Hardware Optimizations Enabled by a Decoupled Fetch Architecture

Glenn Reinman

UC San Diego Technical Report CS2001-676, June 2001


In the pursuit of instruction-level parallelism, significant demands are placed on a processor's instruction delivery mechanism. In order to provide the performance necessary to meet future processor execution targets, the instruction delivery mechanism must scale with the execution core. Attaining these targets is a challenging task due to I-cache misses, branch mispredictions, and taken branches in the instruction stream. Moreover, there are a number of hardware scaling issues such as wire latency, clock scaling, and energy dissipation that can impact processor design.

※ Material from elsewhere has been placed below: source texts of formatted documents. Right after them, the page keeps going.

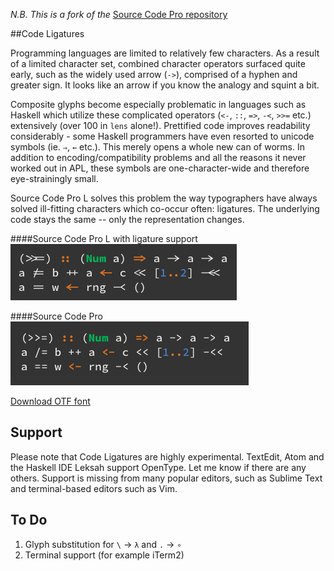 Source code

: _N.B. This is a fork of the_ [Source Code Pro repository](https://github.com/adobe/source-code-pro)

##Code Ligatures

Programming languages are limited to relatively few characters. As a result of a limited character set, combined character operators surfaced quite early, such as the widely used arrow (`->`), comprised of a hyphen and greater sign. It looks like an arrow if you know the analogy and squint a bit.

Composite glyphs become especially  problematic in languages such as Haskell which utilize these complicated operators (`<-`, `::`, `=>`, `-<`, `>>=` etc.) extensively (over 100 in `lens` alone!). Prettified code improves readability considerably - some Haskell programmers have even resorted to unicode symbols (ie. `⇒`, `←` etc.). This merely opens a whole new can of worms. In addition to encoding/compatibility problems and all the reasons it never worked out in APL, these symbols are one-character-wide and therefore eye-strainingly small.

Source Code Pro L solves this problem the way typographers have always solved ill-fitting characters which co-occur often: ligatures. The underlying code stays the same -- only the representation changes.

####Source Code Pro L with ligature support
![Source Code Pro L Sample](SourceCodeProLSample.png?raw=true)

####Source Code Pro
![Source Code Pro Sample](SourceCodeProSample.png?raw=true)


[Download OTF font](https://github.com/i-tu/source-code-pro-L/releases/download/v0.1/SourceCodeProL.zip)

## Support 

Please note that Code Ligatures are highly experimental. TextEdit, Atom and the Haskell IDE Leksah support OpenType. Let me know if there are any others. Support is missing from many popular editors, such as Sublime Text and terminal-based editors such as Vim.

## To Do
1. Glyph substitution for `\` → `λ` and `.` → `∘`
2. Terminal support (for example iTerm2)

To address these issues, this thesis presents a fetch architecture that decouples the branch predictor from the instruction fetch unit. A Fetch Target Queue (FTQ) is inserted between the branch predictor and instruction cache. This allows the branch predictor to run far in advance of the address currently being fetched by the instruction cache. The decoupling enables a number of architectural optimizations including multi-level branch predictor design and fetch directed instruction prefetching.

A multi-level branch predictor design consists of a small first level predictor that can scale well to future technology sizes and larger higher level predictors that can provide capacity for accurate branch prediction.

Fetch directed instruction cache prefetching uses the stream of fetch addresses contained in the FTQ to guide instruction cache prefetching. By following the predicted fetch path, this technique provides more accurate prefetching than simply following a sequential fetch path.

Fetch directed prefetching using a contemporary set-associative instruction cache has some complexity and energy dissipation concerns. Set-associative caches provide a great deal of performance benefit, but dissipate a large amount of energy by blindly driving a number of associative ways. By decoupling the tag and data components of the instruction cache, a complexity effective and energy efficient scheme for fetch directed instruction cache prefetching can be enabled.

This thesis explores the decoupled front-end design and these related optimizations, and suggests future research directions.